Con total confianza, le confirmaba al Ministro, que "La guerra ha concluido en la Isla de Cuba". No obstante, su sustituto, general Riquelme, al sentarse en la silla del mandamás, se percata de algo: "Lejos, pues, de estar casi terminada la guerra, al cesar el Conde de Valmaseda en el mando, había tomado inesperadamente un incremento de consideración. A punto de sostener las fuerzas insurrectas reñidos combates en que casi por primera vez luchaban (...)".
Aquel hombre que pesaba "no menos de 450 libras", según el investigador Ciro Bianchi y fue también apodado como "Conde Panza y en lugar de Su Excelencia, aludían a él como Su Insolencia", cubrió con las sombras de la maldad a la manigua. Pero también curtió en la lucha irregular a aquellos hombres mal armados, casi desnudos y aparentemente incapaces de trabar un combate, que tuviera términos felices.

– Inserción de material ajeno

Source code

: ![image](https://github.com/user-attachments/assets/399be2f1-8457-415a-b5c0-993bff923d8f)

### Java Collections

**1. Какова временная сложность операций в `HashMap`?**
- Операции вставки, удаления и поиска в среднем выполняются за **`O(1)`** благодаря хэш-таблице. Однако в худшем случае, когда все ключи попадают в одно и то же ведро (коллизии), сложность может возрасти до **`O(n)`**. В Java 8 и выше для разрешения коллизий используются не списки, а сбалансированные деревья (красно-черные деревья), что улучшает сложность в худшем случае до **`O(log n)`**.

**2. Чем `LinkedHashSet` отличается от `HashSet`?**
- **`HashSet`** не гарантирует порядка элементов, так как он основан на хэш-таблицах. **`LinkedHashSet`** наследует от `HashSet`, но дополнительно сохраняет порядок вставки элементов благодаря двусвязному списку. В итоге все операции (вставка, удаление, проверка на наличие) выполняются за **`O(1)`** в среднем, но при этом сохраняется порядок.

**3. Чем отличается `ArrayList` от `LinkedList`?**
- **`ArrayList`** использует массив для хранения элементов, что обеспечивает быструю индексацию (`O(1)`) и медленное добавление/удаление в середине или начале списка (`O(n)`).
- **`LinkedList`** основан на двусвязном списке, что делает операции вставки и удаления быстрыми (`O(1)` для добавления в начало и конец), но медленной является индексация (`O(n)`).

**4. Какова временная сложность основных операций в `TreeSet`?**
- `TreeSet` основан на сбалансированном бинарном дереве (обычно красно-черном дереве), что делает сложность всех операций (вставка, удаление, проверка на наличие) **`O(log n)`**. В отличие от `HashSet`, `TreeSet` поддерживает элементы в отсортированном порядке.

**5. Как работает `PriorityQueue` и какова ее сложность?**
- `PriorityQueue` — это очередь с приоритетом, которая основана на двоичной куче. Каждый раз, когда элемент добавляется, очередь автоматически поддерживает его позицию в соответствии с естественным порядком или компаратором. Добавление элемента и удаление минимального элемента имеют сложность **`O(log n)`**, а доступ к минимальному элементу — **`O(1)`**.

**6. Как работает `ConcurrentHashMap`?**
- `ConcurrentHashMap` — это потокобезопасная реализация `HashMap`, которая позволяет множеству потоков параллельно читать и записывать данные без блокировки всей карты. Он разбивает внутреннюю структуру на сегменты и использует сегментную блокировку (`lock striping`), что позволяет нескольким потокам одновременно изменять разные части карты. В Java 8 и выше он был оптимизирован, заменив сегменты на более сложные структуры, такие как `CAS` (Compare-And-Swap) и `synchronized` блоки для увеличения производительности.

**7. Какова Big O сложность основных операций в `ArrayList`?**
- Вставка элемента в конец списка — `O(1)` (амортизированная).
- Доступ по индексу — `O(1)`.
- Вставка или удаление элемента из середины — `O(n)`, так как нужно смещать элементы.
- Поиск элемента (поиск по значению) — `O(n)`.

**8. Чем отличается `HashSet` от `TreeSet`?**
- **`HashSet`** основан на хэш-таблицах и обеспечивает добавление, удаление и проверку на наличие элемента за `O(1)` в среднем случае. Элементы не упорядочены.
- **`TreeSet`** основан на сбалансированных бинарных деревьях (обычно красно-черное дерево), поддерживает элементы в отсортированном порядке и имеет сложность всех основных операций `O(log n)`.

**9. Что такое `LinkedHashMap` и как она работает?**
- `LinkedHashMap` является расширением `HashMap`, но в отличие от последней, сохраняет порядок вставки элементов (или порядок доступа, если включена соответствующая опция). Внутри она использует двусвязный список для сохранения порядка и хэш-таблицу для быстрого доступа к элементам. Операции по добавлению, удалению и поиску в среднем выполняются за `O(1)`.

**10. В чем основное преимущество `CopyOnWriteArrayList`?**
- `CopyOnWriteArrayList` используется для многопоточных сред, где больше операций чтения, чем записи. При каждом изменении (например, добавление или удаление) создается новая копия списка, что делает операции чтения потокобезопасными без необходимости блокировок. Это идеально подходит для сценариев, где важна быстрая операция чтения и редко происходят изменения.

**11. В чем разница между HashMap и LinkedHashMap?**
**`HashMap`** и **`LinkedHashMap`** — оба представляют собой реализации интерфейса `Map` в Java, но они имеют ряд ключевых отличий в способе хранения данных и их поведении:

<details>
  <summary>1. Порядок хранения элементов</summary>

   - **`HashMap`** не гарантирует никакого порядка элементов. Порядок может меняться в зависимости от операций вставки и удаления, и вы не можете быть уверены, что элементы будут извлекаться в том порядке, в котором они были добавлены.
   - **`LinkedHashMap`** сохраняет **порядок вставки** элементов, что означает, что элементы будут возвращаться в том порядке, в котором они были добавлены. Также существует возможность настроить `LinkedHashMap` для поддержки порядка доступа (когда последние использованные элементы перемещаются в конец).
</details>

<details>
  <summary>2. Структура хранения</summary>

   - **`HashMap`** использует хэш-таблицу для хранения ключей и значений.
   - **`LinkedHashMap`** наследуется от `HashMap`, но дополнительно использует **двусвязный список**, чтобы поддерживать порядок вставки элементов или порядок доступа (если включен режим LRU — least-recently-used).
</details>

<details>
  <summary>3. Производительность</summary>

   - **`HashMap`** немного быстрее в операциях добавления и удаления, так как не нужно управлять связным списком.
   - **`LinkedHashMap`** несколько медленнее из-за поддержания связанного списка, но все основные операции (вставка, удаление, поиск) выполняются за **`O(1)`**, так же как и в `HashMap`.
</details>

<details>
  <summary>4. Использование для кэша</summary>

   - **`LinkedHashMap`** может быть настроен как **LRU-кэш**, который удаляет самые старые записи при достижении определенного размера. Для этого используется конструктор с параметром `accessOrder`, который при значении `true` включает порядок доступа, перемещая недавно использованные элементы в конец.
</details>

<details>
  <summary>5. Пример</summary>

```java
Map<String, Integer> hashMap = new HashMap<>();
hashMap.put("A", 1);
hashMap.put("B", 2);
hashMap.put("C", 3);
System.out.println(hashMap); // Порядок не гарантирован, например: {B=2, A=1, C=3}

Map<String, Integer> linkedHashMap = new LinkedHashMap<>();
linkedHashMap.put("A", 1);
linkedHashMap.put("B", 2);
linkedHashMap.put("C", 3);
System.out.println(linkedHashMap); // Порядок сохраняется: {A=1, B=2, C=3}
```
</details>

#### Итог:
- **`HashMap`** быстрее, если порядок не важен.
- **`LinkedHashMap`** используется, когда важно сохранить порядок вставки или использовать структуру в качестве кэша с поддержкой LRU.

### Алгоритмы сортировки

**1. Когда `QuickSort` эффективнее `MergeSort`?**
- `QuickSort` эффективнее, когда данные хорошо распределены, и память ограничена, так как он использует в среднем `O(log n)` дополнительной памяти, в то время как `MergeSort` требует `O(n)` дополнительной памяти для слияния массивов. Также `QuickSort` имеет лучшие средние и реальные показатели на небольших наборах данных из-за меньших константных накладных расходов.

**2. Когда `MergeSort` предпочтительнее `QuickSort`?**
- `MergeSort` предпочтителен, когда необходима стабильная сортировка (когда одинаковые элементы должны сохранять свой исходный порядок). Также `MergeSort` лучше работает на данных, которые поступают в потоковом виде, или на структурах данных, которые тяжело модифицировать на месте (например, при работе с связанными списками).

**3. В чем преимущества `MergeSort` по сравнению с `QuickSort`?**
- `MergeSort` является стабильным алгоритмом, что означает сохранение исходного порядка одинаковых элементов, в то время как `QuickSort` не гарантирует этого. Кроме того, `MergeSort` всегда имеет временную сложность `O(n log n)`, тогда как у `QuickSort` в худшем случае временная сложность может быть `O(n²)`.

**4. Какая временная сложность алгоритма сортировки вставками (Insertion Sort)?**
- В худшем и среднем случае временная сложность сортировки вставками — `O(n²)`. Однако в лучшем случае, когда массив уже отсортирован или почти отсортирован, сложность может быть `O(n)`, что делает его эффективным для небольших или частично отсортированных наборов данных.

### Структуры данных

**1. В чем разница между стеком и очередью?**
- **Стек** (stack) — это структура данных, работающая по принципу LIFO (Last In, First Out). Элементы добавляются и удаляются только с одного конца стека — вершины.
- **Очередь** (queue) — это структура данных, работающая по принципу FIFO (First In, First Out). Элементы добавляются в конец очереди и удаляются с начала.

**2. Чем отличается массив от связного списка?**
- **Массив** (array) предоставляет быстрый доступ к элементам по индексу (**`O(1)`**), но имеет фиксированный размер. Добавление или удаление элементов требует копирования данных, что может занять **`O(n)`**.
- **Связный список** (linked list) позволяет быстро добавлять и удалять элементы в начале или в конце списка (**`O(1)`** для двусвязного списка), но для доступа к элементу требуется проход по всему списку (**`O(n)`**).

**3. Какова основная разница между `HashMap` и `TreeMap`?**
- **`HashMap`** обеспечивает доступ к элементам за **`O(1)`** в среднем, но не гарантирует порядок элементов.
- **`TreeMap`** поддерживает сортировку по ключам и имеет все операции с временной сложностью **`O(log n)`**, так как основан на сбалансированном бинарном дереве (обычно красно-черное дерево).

Existe una obra de teatro dedicada al honor de Valmaseda, escrita en 1860, por Don Antonio Carralón de Larrúa, ¡Qué convido al Coronel!..., así como calles, un municipio, una plaza... en localidades españolas, que remiten al noble y a su linaje. Lejos de agradecerle, reconocemos su rol como proveedor del combustible necesario para que aún, en las peores condiciones de lucha, se acrizolaran los mejores sentimientos patrióticos y no decayeran los bríos para continuar los sacrificios por nuestra pequeña nación.